>>>>>
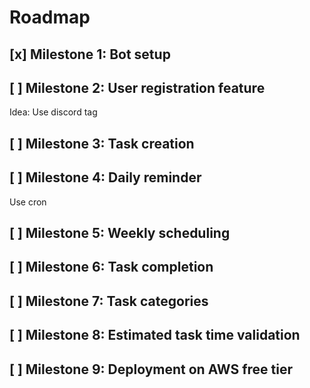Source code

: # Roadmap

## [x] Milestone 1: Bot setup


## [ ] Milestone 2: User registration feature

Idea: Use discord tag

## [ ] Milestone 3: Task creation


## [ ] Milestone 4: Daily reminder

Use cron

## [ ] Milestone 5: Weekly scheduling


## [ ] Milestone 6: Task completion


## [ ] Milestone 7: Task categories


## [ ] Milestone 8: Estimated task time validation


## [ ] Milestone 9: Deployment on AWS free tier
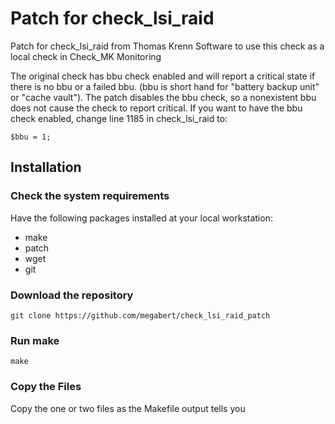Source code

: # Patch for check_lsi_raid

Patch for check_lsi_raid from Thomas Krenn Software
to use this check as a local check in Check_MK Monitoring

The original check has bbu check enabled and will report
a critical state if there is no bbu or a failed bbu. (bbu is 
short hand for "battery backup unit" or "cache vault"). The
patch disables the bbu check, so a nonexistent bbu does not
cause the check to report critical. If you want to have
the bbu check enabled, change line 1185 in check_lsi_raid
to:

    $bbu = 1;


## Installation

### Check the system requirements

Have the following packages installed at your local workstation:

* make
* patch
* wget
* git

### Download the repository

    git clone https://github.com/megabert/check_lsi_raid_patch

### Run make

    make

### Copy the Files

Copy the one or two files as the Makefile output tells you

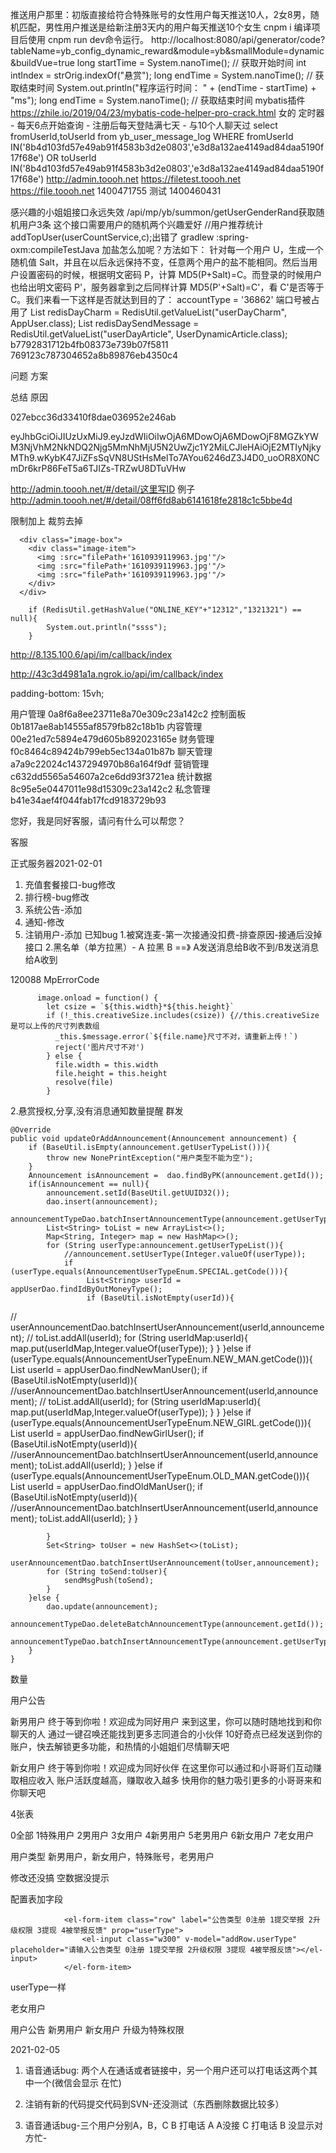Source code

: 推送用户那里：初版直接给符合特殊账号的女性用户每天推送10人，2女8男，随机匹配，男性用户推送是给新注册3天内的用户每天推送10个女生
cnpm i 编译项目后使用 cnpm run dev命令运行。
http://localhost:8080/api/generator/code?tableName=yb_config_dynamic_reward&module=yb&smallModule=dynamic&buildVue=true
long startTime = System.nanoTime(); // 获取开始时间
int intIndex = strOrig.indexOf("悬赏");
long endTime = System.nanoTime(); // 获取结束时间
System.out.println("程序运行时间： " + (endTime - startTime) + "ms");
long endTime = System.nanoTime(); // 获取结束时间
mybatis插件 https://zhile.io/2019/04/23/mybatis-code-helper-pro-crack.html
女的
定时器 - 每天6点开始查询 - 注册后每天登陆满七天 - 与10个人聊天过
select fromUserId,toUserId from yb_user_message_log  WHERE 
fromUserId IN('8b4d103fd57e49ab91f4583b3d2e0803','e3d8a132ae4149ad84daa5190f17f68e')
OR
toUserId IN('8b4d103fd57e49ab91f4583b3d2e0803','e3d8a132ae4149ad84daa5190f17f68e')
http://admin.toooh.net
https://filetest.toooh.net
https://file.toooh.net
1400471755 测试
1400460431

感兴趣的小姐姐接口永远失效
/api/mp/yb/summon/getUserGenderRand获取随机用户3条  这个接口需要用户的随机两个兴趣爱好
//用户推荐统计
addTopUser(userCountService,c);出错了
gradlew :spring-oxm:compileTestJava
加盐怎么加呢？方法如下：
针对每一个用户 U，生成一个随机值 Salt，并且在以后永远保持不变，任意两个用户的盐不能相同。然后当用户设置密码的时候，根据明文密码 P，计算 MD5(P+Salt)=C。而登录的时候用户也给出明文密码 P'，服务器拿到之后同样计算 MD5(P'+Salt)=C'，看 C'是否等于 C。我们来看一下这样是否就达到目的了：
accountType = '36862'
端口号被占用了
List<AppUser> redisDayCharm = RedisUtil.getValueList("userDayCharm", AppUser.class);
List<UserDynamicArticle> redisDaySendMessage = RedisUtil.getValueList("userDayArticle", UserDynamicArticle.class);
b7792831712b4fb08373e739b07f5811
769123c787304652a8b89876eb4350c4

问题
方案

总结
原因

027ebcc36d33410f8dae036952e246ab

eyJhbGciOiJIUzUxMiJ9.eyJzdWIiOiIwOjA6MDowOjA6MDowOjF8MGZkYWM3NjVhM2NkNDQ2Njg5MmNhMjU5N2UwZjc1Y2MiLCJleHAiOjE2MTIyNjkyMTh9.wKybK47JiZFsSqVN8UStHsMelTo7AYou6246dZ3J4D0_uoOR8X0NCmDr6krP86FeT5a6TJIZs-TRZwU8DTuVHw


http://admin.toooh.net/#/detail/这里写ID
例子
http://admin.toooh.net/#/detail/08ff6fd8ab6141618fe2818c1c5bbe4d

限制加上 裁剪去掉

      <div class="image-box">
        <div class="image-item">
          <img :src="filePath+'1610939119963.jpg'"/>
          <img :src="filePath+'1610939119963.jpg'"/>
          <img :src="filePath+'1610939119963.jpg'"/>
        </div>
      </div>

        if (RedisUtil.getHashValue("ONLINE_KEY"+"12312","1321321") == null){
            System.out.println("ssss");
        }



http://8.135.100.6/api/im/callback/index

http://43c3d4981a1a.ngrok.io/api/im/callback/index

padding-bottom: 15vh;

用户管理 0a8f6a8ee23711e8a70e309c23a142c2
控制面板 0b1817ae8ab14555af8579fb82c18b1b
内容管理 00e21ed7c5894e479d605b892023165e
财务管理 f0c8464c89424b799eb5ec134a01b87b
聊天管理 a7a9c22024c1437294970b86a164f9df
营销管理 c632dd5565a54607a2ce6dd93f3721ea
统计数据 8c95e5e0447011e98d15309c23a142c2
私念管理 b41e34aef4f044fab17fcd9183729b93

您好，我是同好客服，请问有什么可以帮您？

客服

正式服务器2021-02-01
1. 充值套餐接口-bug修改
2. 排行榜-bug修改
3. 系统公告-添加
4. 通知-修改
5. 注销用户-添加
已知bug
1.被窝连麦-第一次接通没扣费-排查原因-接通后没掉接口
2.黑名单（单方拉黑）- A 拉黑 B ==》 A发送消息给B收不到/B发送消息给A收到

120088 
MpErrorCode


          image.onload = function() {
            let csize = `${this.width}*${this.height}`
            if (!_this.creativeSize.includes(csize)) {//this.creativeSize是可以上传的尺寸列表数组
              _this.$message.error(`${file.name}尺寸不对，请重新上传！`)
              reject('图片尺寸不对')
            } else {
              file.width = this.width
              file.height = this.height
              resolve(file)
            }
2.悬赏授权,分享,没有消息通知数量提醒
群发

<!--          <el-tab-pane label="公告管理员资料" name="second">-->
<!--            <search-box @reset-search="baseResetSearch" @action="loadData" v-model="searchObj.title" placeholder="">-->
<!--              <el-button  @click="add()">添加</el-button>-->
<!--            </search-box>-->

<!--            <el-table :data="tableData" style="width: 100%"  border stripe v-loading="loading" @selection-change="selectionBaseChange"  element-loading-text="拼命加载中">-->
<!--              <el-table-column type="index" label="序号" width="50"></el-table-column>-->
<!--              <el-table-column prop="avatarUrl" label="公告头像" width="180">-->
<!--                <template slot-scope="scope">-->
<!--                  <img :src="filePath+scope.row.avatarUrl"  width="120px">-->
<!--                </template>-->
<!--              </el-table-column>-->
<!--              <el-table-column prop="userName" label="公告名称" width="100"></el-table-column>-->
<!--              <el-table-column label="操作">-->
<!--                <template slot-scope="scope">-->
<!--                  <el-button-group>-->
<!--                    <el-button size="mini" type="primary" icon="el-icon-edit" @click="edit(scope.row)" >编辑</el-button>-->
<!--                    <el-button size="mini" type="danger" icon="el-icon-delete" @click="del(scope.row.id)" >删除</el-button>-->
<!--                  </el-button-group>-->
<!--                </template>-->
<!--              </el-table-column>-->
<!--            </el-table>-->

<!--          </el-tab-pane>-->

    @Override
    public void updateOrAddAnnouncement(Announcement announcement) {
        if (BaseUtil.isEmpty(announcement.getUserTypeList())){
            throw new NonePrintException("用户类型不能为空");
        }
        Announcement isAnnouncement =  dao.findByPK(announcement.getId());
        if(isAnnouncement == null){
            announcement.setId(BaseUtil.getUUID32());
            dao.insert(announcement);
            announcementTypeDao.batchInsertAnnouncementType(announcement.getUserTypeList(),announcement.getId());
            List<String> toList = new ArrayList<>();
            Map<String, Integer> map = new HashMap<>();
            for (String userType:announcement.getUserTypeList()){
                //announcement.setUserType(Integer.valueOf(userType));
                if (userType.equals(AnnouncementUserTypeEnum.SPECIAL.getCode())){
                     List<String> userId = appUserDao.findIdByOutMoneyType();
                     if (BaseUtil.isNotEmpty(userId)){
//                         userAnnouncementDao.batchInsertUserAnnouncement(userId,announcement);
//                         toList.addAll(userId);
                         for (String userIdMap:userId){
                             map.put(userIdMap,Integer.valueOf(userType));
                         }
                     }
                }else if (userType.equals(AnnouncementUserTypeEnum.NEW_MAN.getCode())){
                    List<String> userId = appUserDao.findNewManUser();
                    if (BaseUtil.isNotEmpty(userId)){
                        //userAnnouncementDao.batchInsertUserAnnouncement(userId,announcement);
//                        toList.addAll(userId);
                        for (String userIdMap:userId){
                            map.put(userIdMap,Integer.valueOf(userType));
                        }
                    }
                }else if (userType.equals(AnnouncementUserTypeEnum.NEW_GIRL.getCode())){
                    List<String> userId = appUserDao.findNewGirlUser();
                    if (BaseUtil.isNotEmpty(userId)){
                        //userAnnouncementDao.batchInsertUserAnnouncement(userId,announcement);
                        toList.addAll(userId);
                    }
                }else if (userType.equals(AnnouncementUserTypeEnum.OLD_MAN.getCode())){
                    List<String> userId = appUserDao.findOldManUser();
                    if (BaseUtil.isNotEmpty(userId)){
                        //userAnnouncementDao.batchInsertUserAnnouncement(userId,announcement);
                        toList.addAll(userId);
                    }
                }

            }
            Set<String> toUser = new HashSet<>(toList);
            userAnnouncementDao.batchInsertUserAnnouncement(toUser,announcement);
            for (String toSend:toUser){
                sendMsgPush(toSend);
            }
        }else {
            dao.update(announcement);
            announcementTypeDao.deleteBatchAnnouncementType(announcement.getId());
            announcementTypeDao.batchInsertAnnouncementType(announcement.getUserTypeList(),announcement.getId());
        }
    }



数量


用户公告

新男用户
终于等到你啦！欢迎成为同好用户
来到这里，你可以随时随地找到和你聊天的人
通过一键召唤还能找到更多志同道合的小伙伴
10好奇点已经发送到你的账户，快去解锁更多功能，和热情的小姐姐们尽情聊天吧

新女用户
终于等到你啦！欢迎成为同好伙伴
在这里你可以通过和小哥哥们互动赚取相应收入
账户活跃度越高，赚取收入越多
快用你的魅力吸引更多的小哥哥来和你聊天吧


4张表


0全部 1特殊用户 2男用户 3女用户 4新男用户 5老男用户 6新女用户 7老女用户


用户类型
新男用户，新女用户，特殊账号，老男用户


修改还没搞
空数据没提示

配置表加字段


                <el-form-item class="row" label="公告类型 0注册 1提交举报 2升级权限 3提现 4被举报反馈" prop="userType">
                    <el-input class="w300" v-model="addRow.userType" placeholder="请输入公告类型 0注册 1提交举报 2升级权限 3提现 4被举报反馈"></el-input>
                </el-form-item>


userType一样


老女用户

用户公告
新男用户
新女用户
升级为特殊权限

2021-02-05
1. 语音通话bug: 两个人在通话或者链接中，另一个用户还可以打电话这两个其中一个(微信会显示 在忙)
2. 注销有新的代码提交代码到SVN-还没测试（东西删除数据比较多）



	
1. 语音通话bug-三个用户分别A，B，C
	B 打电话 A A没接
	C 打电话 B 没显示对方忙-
<<<<<
>>>>>
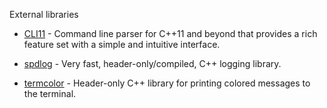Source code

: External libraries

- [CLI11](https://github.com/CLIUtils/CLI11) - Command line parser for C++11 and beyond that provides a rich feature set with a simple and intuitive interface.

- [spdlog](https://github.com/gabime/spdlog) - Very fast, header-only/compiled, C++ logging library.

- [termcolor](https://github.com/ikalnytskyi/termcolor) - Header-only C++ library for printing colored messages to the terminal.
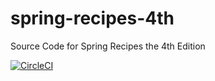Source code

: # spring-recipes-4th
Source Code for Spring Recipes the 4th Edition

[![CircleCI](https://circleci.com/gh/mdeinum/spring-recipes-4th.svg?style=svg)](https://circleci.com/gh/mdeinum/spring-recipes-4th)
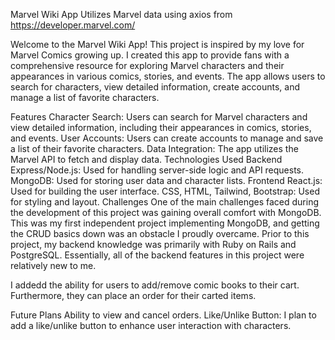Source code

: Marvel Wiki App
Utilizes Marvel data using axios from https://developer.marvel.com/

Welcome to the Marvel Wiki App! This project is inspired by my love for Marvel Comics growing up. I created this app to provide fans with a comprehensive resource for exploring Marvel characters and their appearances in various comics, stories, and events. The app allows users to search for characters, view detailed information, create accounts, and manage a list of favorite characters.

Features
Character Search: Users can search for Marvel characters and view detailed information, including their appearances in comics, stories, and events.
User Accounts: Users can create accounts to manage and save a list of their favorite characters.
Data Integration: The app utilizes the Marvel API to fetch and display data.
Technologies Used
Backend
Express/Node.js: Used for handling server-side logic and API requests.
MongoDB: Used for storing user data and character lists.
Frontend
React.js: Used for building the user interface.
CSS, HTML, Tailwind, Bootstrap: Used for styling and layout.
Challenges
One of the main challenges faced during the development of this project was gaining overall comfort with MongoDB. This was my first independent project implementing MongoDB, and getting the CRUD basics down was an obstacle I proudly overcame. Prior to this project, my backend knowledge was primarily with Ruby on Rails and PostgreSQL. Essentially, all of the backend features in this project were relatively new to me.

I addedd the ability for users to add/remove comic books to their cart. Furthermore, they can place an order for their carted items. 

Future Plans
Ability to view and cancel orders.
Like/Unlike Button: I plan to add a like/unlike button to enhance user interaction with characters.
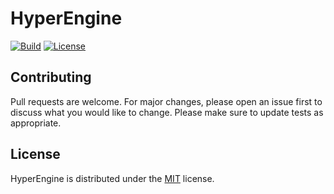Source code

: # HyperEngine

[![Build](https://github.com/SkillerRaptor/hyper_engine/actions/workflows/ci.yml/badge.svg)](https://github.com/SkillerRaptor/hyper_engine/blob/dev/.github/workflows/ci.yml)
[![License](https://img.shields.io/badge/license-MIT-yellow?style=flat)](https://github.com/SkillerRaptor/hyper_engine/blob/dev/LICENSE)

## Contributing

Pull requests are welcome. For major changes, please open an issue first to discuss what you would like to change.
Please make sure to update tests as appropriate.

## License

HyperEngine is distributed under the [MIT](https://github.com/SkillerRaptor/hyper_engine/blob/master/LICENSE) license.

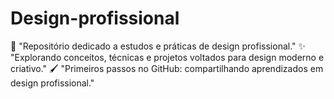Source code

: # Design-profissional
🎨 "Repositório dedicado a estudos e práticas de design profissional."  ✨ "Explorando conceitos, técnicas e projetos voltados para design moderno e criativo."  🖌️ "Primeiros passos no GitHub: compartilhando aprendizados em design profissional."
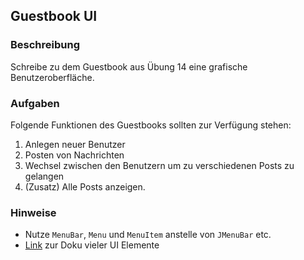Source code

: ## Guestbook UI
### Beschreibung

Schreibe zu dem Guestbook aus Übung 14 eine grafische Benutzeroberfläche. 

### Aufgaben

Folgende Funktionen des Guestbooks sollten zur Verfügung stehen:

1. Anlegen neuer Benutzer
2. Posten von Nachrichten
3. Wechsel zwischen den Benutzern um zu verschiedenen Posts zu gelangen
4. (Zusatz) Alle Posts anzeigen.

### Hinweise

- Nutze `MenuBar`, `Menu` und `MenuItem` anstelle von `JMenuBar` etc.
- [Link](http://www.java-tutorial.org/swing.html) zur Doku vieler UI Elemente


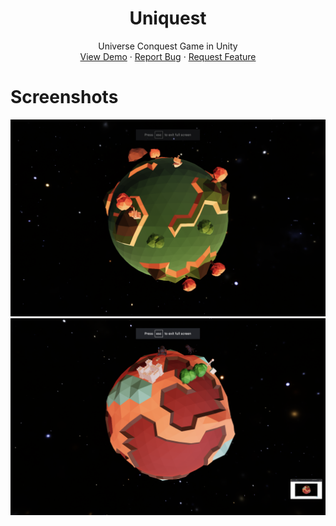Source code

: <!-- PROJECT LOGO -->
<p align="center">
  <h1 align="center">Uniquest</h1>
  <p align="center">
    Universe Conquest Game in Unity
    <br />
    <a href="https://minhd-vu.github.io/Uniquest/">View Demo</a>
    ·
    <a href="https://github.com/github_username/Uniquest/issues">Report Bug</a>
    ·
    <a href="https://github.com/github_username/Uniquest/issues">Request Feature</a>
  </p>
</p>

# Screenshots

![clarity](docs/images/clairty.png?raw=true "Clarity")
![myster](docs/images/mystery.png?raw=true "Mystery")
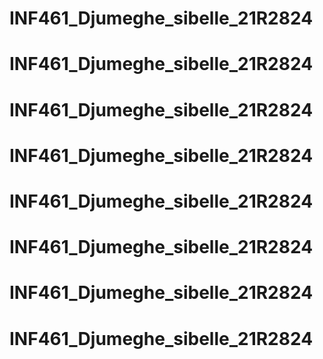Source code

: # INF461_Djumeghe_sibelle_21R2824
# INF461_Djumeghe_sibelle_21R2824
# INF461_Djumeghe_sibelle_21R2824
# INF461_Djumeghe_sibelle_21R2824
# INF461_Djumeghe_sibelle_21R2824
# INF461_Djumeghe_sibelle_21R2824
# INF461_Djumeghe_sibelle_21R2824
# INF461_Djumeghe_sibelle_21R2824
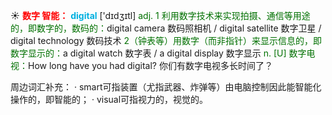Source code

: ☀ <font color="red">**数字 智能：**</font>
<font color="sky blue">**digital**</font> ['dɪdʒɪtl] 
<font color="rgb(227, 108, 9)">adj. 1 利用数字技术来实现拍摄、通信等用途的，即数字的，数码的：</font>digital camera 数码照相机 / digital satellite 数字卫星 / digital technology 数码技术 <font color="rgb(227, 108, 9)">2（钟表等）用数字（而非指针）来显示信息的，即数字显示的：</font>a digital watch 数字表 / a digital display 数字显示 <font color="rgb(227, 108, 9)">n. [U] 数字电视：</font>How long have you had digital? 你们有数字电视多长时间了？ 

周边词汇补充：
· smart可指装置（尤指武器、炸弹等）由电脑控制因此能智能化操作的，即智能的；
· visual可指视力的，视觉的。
<<<<<
>>>>>
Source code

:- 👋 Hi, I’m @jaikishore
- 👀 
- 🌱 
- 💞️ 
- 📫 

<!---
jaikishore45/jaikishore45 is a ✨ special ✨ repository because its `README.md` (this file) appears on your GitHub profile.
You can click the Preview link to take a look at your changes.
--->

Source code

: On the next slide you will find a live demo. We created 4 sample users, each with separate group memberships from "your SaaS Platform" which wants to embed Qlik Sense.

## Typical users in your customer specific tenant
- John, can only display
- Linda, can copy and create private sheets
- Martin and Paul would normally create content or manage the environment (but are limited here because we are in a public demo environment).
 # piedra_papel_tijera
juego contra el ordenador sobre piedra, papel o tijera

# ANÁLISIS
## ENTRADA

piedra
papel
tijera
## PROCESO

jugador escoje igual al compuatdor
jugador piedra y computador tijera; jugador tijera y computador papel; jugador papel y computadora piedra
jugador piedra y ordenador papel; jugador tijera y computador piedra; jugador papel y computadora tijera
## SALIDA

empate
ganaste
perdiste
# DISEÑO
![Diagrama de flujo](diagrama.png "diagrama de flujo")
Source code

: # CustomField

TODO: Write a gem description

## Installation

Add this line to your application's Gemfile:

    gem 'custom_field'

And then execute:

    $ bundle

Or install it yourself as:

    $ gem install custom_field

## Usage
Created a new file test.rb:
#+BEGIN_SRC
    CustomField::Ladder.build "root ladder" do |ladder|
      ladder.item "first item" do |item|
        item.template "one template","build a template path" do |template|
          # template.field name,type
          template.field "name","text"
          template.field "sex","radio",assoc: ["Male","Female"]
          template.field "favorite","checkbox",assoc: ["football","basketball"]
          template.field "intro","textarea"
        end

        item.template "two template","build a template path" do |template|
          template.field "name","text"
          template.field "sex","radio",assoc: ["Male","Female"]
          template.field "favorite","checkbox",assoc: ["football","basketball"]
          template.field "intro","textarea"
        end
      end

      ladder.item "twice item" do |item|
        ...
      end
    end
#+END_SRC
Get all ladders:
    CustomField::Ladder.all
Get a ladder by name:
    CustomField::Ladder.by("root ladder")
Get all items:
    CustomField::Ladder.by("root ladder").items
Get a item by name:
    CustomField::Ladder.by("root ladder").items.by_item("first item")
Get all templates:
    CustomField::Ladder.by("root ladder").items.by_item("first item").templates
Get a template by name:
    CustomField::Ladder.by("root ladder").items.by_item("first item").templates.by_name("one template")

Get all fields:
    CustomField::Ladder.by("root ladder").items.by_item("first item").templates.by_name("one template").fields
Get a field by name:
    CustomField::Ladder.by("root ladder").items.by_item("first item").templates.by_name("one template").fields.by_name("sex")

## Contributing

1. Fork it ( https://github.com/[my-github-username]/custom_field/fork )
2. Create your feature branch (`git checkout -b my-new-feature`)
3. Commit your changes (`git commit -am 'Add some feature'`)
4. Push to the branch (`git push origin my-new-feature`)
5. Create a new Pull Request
<<<<<
**About this task**
All that is needed is the exact run of lines above from the line containing "Get a field" through the line containing "5. Create a new Pull Request", both of them included.

**Response for this exercise**
Get a field by name:
    CustomField::Ladder.by("root ladder").items.by_item("first item").templates.by_name("one template").fields.by_name("sex")

## Contributing

1. Fork it ( https://github.com/[my-github-username]/custom_field/fork )
2. Create your feature branch (`git checkout -b my-new-feature`)
3. Commit your changes (`git commit -am 'Add some feature'`)
4. Push to the branch (`git push origin my-new-feature`)
5. Create a new Pull Request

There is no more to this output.